[Dataset entries]
►

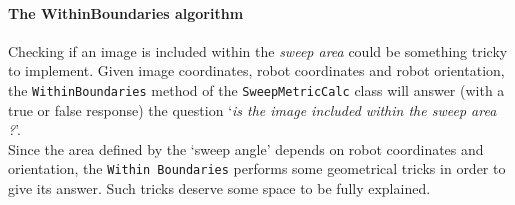 \paragraph{The WithinBoundaries algorithm}
\label{par:withinboundaries}

Checking if an image is included within the \textit{sweep area}
could be something tricky to implement. Given image coordinates, 
robot coordinates and robot orientation, the \texttt{WithinBoundaries} 
method of the \texttt{SweepMetricCalc} class 
will answer (with a true or false response) the question
`\textit{is the image included within the sweep area ?}'.
\\
Since the area defined by the `sweep angle' depends on robot 
coordinates and orientation, the \texttt{Within Boundaries}
performs some geometrical tricks in order to give its answer. 
Such tricks deserve some space to be fully explained.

◄

**Assigned task**:
Within this data, count the lines that include the string "answer" and write the number with nothing else.

**Exercise response**:
2